2010 OPEN FORUM Abstracts

EVALUATION OF DRÄGER APRV WITH AUTORELEASE – A MODEL STUDY.

Robert L. Chatburn, Sherry Babic; Respiratory Institute, Cleveland Clinic, Cleveland, OH

BACKGROUND: The Dräger Evita Infinity V500 ventilator has an AutoRelease feature in Airway Pressure Release Ventilation (APRV) mode that allows the operator to set an inspiratory trigger threshold for mandatory breaths (transition to Phigh) as a percent of peak expiratory flow (% PEF). This setting determines expiratory time (Tlow or release time) and facilitates adjustments of APRV when autoPEEP is intended to replace set PEEP. The purpose of this study was to determine the effects of % PEF on end expiratory lung pressure (EELP), exhaled tidal volume (VT) and mean airway pressure (mPaw). METHODS: A passive patient with ARDS was modeled using an Ingmar ASL 5000 lung simulator. Simulator settings were: compliance = 30 mL/cmH20, resistance = 10 cm H20/L/s. Ventilator settings: mode = APRV AutoRelease, inspiratory pressure (Phigh) = 30 cm H20, expiratory pressure (Plow) = 0 cm H20, frequency 10 breaths/min. % PEF settings were: 0, 10, 20, 30, 40, 50, 60, 70 and 80%. Mean values for EELP, VT and mPaw were calculated from at least 5 breaths using the Post Run Analysis feature of the simulator. RESULTS: As % PEF was increased, expiratory time decreased and EELP increased. The increase in EELP caused a decrease in the inspiratory pressure gradient between the airway opening and the lung, thus decreasing VT. The change in expiratory time was a small fraction of the total cycle time, so the increase in mPaw was minimal. PEEP at the airway opening increased above zero as expiratory time decreased and ranged from 20-50% of EELP for PEF% > 0. CONCLUSION: Appropriate use of the APRV requires careful consideration of the complex interactions of ventilation parameters. APRV setting recommendations (Crit Care Med 2005;33:S228-S240) suggest inspiratory trigger thresholds of 50-75% PEF or expiratory times from 0.2-0.8s.

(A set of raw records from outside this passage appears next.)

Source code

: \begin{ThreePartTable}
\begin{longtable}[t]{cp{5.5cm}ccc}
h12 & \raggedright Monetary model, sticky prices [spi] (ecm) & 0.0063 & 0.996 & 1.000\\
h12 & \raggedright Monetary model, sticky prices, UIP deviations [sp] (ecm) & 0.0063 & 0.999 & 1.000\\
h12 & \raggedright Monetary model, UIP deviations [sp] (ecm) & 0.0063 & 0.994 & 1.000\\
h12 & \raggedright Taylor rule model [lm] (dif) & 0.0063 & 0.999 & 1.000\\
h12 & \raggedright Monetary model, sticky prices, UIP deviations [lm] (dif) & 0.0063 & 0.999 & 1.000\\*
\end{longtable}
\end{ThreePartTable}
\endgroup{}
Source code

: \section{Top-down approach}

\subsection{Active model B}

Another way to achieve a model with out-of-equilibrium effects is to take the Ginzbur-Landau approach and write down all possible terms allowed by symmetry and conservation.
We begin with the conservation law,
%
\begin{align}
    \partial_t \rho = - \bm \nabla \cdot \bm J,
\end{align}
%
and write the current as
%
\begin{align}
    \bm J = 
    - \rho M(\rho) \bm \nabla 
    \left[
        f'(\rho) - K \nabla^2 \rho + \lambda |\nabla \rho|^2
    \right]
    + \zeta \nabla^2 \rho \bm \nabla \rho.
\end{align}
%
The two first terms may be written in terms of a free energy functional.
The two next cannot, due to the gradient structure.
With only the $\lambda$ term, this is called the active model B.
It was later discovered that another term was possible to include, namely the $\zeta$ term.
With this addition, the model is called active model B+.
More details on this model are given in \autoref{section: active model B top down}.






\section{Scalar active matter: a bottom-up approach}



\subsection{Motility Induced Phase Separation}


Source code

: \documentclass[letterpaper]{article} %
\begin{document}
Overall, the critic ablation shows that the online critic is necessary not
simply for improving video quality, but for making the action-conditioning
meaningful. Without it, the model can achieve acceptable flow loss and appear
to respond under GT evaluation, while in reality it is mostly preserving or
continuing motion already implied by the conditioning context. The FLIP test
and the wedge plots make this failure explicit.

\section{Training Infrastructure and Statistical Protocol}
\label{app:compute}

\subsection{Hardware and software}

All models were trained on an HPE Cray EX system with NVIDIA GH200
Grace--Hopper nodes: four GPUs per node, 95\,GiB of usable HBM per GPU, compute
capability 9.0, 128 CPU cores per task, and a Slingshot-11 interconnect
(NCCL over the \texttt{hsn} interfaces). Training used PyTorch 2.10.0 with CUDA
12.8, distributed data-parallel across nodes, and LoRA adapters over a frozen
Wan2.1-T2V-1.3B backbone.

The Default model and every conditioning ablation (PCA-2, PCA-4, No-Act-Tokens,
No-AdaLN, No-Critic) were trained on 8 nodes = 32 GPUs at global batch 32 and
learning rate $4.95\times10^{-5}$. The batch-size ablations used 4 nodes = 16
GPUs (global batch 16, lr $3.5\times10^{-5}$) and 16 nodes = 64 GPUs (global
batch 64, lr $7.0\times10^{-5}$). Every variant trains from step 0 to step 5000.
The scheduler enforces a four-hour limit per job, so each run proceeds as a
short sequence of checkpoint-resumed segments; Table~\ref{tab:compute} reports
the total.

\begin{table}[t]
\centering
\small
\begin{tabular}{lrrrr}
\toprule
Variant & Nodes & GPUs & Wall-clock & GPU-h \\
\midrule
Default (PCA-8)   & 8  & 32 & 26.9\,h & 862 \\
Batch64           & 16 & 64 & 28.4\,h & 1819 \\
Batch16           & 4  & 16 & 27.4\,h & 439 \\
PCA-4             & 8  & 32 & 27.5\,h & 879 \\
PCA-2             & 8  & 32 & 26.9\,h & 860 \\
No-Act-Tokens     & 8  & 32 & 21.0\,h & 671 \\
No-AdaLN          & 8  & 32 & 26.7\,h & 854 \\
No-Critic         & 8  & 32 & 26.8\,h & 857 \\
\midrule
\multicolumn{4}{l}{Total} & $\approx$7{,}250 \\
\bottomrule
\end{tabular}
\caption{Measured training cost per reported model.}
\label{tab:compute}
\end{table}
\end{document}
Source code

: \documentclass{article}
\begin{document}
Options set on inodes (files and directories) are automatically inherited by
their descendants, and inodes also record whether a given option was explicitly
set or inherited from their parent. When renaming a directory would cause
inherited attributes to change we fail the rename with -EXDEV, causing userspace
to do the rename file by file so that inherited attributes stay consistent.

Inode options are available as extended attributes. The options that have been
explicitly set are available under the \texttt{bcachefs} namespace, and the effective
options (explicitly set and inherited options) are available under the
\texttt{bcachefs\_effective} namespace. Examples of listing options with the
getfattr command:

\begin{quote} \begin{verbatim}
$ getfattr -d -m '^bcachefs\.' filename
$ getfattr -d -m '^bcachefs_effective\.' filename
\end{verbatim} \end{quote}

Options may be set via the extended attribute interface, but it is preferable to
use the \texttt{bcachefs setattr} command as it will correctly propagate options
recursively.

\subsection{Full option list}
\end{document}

In this model, 50-75% PEF resulted in VT ranging from 345-510 mL and EELP from 15-20 cm H20. Expiratory times from 0.27-0.84s (associated with the %PEF settings) resulted in VT ranging from 348-846 mL and EELP from 3-20 cm H20. These ranges are expected to vary with changes in patient resistance and compliance, further complicating ventilator management. Additionally, inadvertent PEEP at the airway greatly underestimates EELP. Nevertheless, the %PEF trigger feature seems to provide more precise control during APRV than setting an arbitrary Tlow. Sponsored Research - Ventilator was loaned for period of study.